À M. de F… — Pour la paix, ma pauvre amie, je me demande comment il faut s’exprimer pour arriver à se faire comprendre, et je serais bien révoltée d’une pareille méconnaissance du pacifisme, de la guerre et des hommes devant la guerre, chez un prélat chrétien, si je ne savais que sa mission en ce monde est autre que celle de penser. Le pacifisme n’a jamais été, désarmer devant l’agresseur, ce serait le suicide, mais désarmer l’agresseur. Quant à parler des passions humaines dans une guerre comme la nôtre, c’est un véritable crime de lèse-héroïsme. Où sont les passions humaines dans ce martyre volontaire de tous les peuples ? La guerre par raison d’État ne sert aucune passion humaine, elle sert une idée fausse : Voilà pourquoi, le jour où les pacifistes seront revenus du champ de bataille, — s’ils en reviennent — nous aurons besoin, à côté de l’effort militaire, toujours nécessaire, mais non suffisant — cette guerre l’aura prouvé à l’Allemagne — nous aurons un furieux besoin de leur effort et de leur dévouement à la paix, si notre victoire ne doit pas être annulée par la guerre qui reviendra dans cinquante ans.


28 novembre.

Hélas, je leur écris à tous la même chose et pourtant je le recopie ici avec un grand effort de patience. À force de redire la même chose, j’espère trouver un jour la formule claire, simple, la formule qui porte enfin, qui porte sur tous…

À tante Eugénie. — On dit l’armée anglaise splendide et, enfin, au point. Elle le prouve déjà, mais c’est un genre de satisfaction qui ne va pas sans grondement de colère au fond, sans un terrible haussement d’épaules. Non, je ne suis pas de ceux que les prochaines offensives épanouissent. Qu’on dise « il le faut » et qu’on se taise. On ne doit pas exulter de pareilles victoires. La victoire ? Il la fallait, voilà tout. Assez de réminiscences et de lieux communs : Une victoire ne se chante pas, elle se pleure.

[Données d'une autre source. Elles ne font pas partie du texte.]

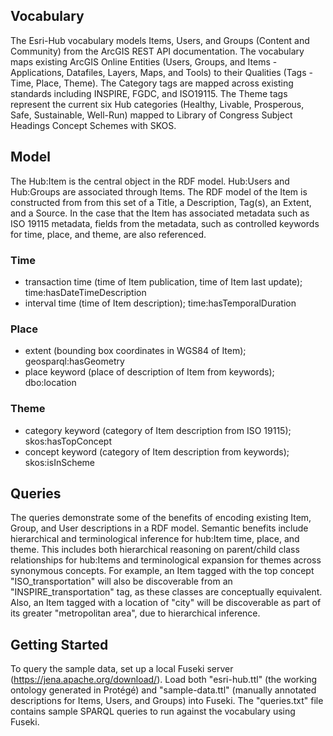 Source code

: ## Vocabulary
The Esri-Hub vocabulary models Items, Users, and Groups (Content and Community) from the ArcGIS REST API documentation. The vocabulary maps existing ArcGIS Online Entities (Users, Groups, and Items -  Applications, Datafiles, Layers, Maps, and Tools) to their Qualities (Tags - Time, Place, Theme). The Category tags are mapped across existing standards including INSPIRE, FGDC, and ISO19115. The Theme tags represent the current six Hub categories (Healthy, Livable, Prosperous, Safe, Sustainable, Well-Run) mapped to Library of Congress Subject Headings Concept Schemes with SKOS.

## Model
The Hub:Item is the central object in the RDF model. Hub:Users and Hub:Groups are associated through Items. The RDF model of the Item is constructed from from this set of a Title, a Description, Tag(s), an Extent, and a Source. In the case that the Item has associated metadata such as ISO 19115 metadata, fields from the metadata, such as controlled keywords for time, place, and theme, are also referenced.

### Time
- transaction time (time of Item publication, time of Item last update); time:hasDateTimeDescription
- interval time (time of Item description); time:hasTemporalDuration

### Place
- extent (bounding box coordinates in WGS84 of Item); geosparql:hasGeometry
- place keyword (place of description of Item from keywords); dbo:location

### Theme
- category keyword (category of Item description from ISO 19115); skos:hasTopConcept
- concept keyword (category of Item description from keywords); skos:isInScheme

## Queries
The queries demonstrate some of the benefits of encoding existing Item, Group, and User descriptions in a RDF model. Semantic benefits include hierarchical and terminological inference for hub:Item time, place, and theme. This includes both hierarchical reasoning on parent/child class relationships for hub:Items and terminological expansion for themes across synonymous concepts. For example, an Item tagged with the top concept "ISO_transportation" will also be discoverable from an "INSPIRE_transportation" tag, as these classes are conceptually equivalent. Also, an Item tagged with a location of "city" will be discoverable as part of its greater "metropolitan area", due to hierarchical inference.

## Getting Started
To query the sample data, set up a local Fuseki server (<https://jena.apache.org/download/>). Load both "esri-hub.ttl" (the working ontology generated in Protégé) and "sample-data.ttl" (manually annotated descriptions for Items, Users, and Groups) into Fuseki. The "queries.txt" file contains sample SPARQL queries to run against the vocabulary using Fuseki.
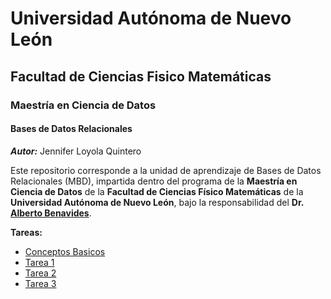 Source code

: # Universidad Autónoma de Nuevo León

## Facultad de Ciencias Fisico Matemáticas

### Maestría en Ciencia de Datos

#### Bases de Datos Relacionales
_**Autor:**_ Jennifer Loyola Quintero

Este repositorio corresponde a la unidad de aprendizaje de Bases de Datos Relacionales (MBD), impartida dentro del programa de la **Maestría en Ciencia de Datos** de la **Facultad de Ciencias Físico Matemáticas** de la **Universidad Autónoma de Nuevo León**, bajo la responsabilidad del **Dr. [Alberto Benavides](https://github.com/albertobenavides)**.

**Tareas:**

- [Conceptos Basicos](https://github.com/jenniloyola8/MCD_BDR_2025/blob/main/Tarea%201/Conceptos_Basicos.md)
- [Tarea 1](https://github.com/jenniloyola8/MCD_BDR_2025/blob/main/Tarea%201/Tarea1_Investigacion.md)
- [Tarea 2](https://github.com/jenniloyola8/MCD_BDR_2025/blob/main/Tarea%201/Tarea2_EntidadRelacion.md)
- [Tarea 3](https://github.com/jenniloyola8/MCD_BDR_2025/blob/main/Tarea%201/Tarea3_ModeloRelacional.md) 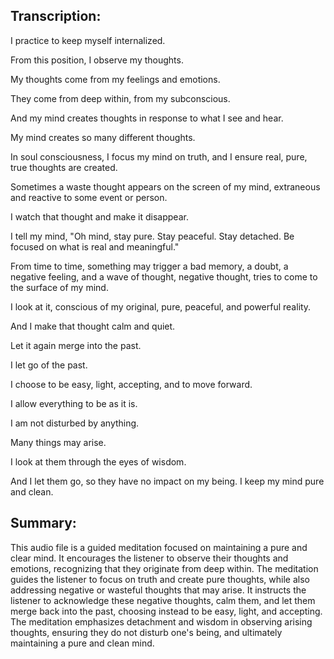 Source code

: ## Transcription:

I practice to keep myself internalized.

From this position, I observe my thoughts.

My thoughts come from my feelings and emotions.

They come from deep within, from my subconscious.

And my mind creates thoughts in response to what I see and hear.

My mind creates so many different thoughts.

In soul consciousness, I focus my mind on truth, and I ensure real, pure, true thoughts are created.

Sometimes a waste thought appears on the screen of my mind, extraneous and reactive to some event or person.

I watch that thought and make it disappear.

I tell my mind, "Oh mind, stay pure. Stay peaceful. Stay detached. Be focused on what is real and meaningful."

From time to time, something may trigger a bad memory, a doubt, a negative feeling, and a wave of thought, negative thought, tries to come to the surface of my mind.

I look at it, conscious of my original, pure, peaceful, and powerful reality.

And I make that thought calm and quiet.

Let it again merge into the past.

I let go of the past.

I choose to be easy, light, accepting, and to move forward.

I allow everything to be as it is.

I am not disturbed by anything.

Many things may arise.

I look at them through the eyes of wisdom.

And I let them go, so they have no impact on my being. I keep my mind pure and clean.

## Summary:

This audio file is a guided meditation focused on maintaining a pure and clear mind. It encourages the listener to observe their thoughts and emotions, recognizing that they originate from deep within. The meditation guides the listener to focus on truth and create pure thoughts, while also addressing negative or wasteful thoughts that may arise. It instructs the listener to acknowledge these negative thoughts, calm them, and let them merge back into the past, choosing instead to be easy, light, and accepting. The meditation emphasizes detachment and wisdom in observing arising thoughts, ensuring they do not disturb one's being, and ultimately maintaining a pure and clean mind.


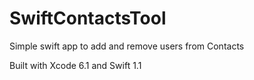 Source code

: SwiftContactsTool
=================

Simple swift app to add and remove users from Contacts

Built with Xcode 6.1 and Swift 1.1
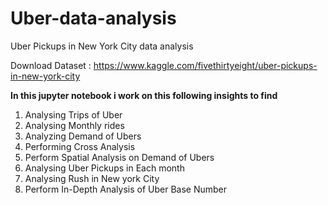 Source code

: # Uber-data-analysis
Uber Pickups in New York City data analysis

Download Dataset : https://www.kaggle.com/fivethirtyeight/uber-pickups-in-new-york-city

**In this jupyter notebook i work on this following insights to find**

1. Analysing Trips of Uber
2. Analysing Monthly rides
3. Analyzing Demand of Ubers
4. Performing Cross Analysis
5. Perform Spatial Analysis on Demand of Ubers
6. Analysing Uber Pickups in Each month
7. Analysing Rush in New york City
8. Perform In-Depth Analysis of Uber Base Number
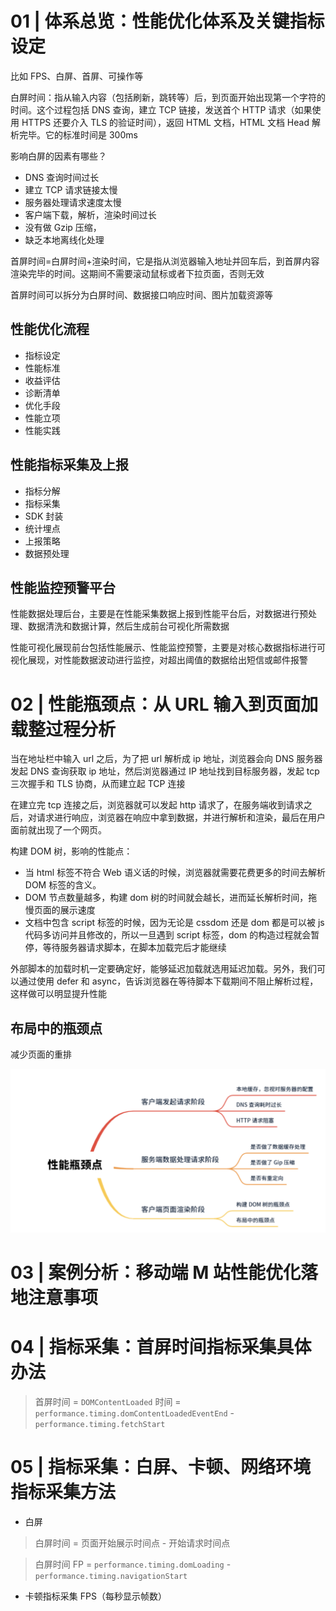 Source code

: # 01 | 体系总览：性能优化体系及关键指标设定

比如 FPS、白屏、首屏、可操作等

白屏时间：指从输入内容（包括刷新，跳转等）后，到页面开始出现第一个字符的时间。这个过程包括 DNS 查询，建立 TCP 链接，发送首个 HTTP 请求（如果使用 HTTPS 还要介入 TLS 的验证时间），返回 HTML 文档，HTML 文档 Head 解析完毕。它的标准时间是 300ms

影响白屏的因素有哪些？

- DNS 查询时间过长
- 建立 TCP 请求链接太慢
- 服务器处理请求速度太慢
- 客户端下载，解析，渲染时间过长
- 没有做 Gzip 压缩，
- 缺乏本地离线化处理

首屏时间=白屏时间+渲染时间，它是指从浏览器输入地址并回车后，到首屏内容渲染完毕的时间。这期间不需要滚动鼠标或者下拉页面，否则无效

首屏时间可以拆分为白屏时间、数据接口响应时间、图片加载资源等

## 性能优化流程

- 指标设定
- 性能标准
- 收益评估
- 诊断清单
- 优化手段
- 性能立项
- 性能实践

## 性能指标采集及上报

- 指标分解
- 指标采集
- SDK 封装
- 统计埋点
- 上报策略
- 数据预处理

## 性能监控预警平台

性能数据处理后台，主要是在性能采集数据上报到性能平台后，对数据进行预处理、数据清洗和数据计算，然后生成前台可视化所需数据

性能可视化展现前台包括性能展示、性能监控预警，主要是对核心数据指标进行可视化展现，对性能数据波动进行监控，对超出阈值的数据给出短信或邮件报警

# 02 | 性能瓶颈点：从 URL 输入到页面加载整过程分析

当在地址栏中输入 url 之后，为了把 url 解析成 ip 地址，浏览器会向 DNS 服务器发起 DNS 查询获取 ip 地址，然后浏览器通过 IP 地址找到目标服务器，发起 tcp 三次握手和 TLS 协商，从而建立起 TCP 连接

在建立完 tcp 连接之后，浏览器就可以发起 http 请求了，在服务端收到请求之后，对请求进行响应，浏览器在响应中拿到数据，并进行解析和渲染，最后在用户面前就出现了一个网页。

构建 DOM 树，影响的性能点：

- 当 html 标签不符合 Web 语义话的时候，浏览器就需要花费更多的时间去解析 DOM 标签的含义。
- DOM 节点数量越多，构建 dom 树的时间就会越长，进而延长解析时间，拖慢页面的展示速度
- 文档中包含 script 标签的时候，因为无论是 cssdom 还是 dom 都是可以被 js 代码多访问并且修改的，所以一旦遇到 script 标签，dom 的构造过程就会暂停，等待服务器请求脚本，在脚本加载完后才能继续

外部脚本的加载时机一定要确定好，能够延迟加载就选用延迟加载。另外，我们可以通过使用 defer 和 async，告诉浏览器在等待脚本下载期间不阻止解析过程，这样做可以明显提升性能

## 布局中的瓶颈点

减少页面的重排

![性能优化](./images/2-1.png)

# 03 | 案例分析：移动端 M 站性能优化落地注意事项

# 04 | 指标采集：首屏时间指标采集具体办法

> 首屏时间 = `DOMContentLoaded` 时间 = `performance.timing.domContentLoadedEventEnd` - `performance.timing.fetchStart`

# 05 | 指标采集：白屏、卡顿、网络环境指标采集方法

- 白屏
> 白屏时间 = 页面开始展示时间点 - 开始请求时间点

> 白屏时间 FP = `performance.timing.domLoading` - `performance.timing.navigationStart`

- 卡顿指标采集
FPS（每秒显示帧数）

À Marie G… — Vous me parlez de Wilson… Oh ! ce n’est pas dans les journaux qu’il faut chercher des interprétations ! Le fait que les petits neutres d’Europe ne répondent pas à son geste — ce qu’il n’a jamais vraisemblablement attendu — n’est rien à côté de ce fait que le geste a eu lieu. Il faut tout ignorer des genèses historiques pour ne pas donner leur importance aux chiquenaudes initiales. « Idéalisme » ? Mais il n’y a pas une démarche des hommes qui n’ait son mobile et son point de départ dans une idée. La guerre actuelle est plus riche en idéalisme, en mysticisme forcené que tous les programmes des pacifistes. Quelle idéologie que cette définition allemande, et pas seulement allemande de l’État ! C’est la guerre qui exige qu’on meurt pour une idée, ce n’est pas la paix. Et comme on reconnaît les livres et les paroles, comme on reconnaît les idées — assez récentes d’ailleurs — comme on reconnaît les idéalistes responsables dans le cataclysme actuel ! Idées fausses économiques, idées fausses ethnologiques, marottes absurdes sur la « psychologie des peuples », interprétations traditionnelles et livresques des historiens, recours aux moyens surannés et d’ailleurs inopérants, il n’y a que cela dans les guerres modernes.

Il n’y a pas jusqu’à la résignation générale aux « passions humaines », cette scandaleuse rengaine, qui ne soit l’idée fausse, le préjugé impardonnable, l’idéologie prétentieuse des cerveaux. On ne décrète pas une mobilisation générale pour satisfaire les passions des gens qu’on arrache à leurs foyers. La guerre pour les peuples, pour tous les peuples, c’est l’obéissance aux lois. Et conclure que cela qu’on ordonne, ne peut pas être empêché, que prendre des mesures en vue de son empêchement futur est de « l’idéalisme », n’est qu’un exemple de l’imbécillité partielle où le préjugé peut conduire les gens, pour le reste normaux et intelligents.